Movies

Mortal Kombat Co-Creator Can’t Stop Crying At The Movie Sequel’s Opening

Mortal Kombat Co-Creator Can’t Stop Crying At The Movie Sequel’s Opening
Image credit: Legion-Media

Finish him: the next Mortal Kombat is being touted as delivering exactly what fans demand.

Mortal Kombat 2 is lining up for a theatrical run next spring, and series co-creator Ed Boon says the movie comes out swinging right from frame one. He’s seen the current cut multiple times and claims the opening hits so hard it makes him cry. Yes, Ed Boon. Crying. Over a Mortal Kombat opening.

"I don't think I've seen it yet and not cried."

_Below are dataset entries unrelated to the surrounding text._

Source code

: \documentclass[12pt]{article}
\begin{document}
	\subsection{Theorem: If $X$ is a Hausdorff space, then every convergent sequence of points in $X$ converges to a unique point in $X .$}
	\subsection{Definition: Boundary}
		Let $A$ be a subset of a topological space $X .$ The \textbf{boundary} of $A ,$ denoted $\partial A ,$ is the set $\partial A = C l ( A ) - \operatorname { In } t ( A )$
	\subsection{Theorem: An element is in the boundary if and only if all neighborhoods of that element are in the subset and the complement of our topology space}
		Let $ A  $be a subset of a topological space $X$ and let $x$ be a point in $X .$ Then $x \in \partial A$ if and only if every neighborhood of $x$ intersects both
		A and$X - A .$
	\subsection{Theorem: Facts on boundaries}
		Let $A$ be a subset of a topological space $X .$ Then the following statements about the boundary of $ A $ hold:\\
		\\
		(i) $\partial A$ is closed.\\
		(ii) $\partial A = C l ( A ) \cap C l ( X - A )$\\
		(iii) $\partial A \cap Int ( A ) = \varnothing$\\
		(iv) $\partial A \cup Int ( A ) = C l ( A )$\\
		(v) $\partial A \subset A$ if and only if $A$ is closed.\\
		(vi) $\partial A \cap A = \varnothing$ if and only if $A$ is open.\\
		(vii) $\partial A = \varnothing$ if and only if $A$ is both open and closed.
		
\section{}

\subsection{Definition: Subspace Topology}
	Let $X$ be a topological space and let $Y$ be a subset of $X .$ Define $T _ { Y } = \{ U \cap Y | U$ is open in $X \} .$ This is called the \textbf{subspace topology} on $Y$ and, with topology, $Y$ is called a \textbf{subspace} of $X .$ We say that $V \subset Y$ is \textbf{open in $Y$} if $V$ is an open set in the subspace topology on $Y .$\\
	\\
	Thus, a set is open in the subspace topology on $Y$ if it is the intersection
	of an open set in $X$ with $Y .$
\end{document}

Boon told Collider the first scene is a straight-up gut punch and the rest of the film keeps that energy. His words, not mine: intense, in-your-face, and absolutely the right way to kick things off.

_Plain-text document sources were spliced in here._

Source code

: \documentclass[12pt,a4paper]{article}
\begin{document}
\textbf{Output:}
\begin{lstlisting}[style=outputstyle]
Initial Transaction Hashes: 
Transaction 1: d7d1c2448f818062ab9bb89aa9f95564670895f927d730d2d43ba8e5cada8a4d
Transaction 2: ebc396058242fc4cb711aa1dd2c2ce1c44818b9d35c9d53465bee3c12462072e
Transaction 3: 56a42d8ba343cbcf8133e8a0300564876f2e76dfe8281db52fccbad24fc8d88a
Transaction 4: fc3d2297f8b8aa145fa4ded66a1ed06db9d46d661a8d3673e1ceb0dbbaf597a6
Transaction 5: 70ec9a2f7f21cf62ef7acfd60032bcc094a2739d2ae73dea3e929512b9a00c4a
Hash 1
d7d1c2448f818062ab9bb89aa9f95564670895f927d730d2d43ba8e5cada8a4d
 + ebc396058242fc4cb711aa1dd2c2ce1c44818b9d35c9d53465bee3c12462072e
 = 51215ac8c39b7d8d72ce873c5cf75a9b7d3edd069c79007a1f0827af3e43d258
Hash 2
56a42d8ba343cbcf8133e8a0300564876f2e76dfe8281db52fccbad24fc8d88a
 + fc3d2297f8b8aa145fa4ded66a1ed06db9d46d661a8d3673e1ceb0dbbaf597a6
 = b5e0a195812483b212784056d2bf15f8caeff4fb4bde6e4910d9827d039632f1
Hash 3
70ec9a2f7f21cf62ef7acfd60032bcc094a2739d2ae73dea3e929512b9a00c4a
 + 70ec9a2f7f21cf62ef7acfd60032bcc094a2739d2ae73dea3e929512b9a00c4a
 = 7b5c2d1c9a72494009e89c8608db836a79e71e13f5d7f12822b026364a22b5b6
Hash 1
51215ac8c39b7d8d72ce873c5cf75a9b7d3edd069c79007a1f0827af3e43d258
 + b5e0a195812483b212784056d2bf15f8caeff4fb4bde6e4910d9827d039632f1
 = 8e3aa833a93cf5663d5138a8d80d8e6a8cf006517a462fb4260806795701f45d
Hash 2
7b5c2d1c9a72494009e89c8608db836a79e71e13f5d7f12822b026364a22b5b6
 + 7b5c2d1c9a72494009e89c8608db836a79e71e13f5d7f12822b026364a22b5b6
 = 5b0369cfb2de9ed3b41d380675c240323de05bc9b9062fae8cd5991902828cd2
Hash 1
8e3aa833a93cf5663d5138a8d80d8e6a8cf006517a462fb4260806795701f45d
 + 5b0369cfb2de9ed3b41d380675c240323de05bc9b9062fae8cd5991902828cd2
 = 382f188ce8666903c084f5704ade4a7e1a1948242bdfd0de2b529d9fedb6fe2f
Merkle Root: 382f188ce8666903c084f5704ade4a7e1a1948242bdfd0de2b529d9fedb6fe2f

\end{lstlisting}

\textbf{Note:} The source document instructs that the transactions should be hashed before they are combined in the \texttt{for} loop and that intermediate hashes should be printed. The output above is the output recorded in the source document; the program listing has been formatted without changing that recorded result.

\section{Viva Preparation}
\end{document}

What Boon says you’re getting this time

  • A harder, bloodier follow-up to the 2021 reboot, which he calls the first truly unapologetic R-rated Mortal Kombat on the big screen — and he says to basically double that this time
  • The actual tournament, which fans have been loudly asking for — Boon is convinced it will scratch that itch
  • A sequel that, in his view, meets what fans are expecting and outright demanding from Mortal Kombat

The 2021 movie relaunched the film series with a lineup faithful to the classic fighters, and Boon points to that as the foundation they’re building on. If you somehow missed the last three decades of pop culture: Mortal Kombat launched in 1992, grabbed headlines for being way bloodier than Street Fighter, and became famous for Fatalities — those gruesome finishing moves that end fights with creative overkill.

Boon stays pretty coy on specifics, but the message is clear: expect an opener that wallops you, and a sequel that finally brings the tournament to the forefront.

Mortal Kombat 2 is currently scheduled to hit theaters on May 15, 2026.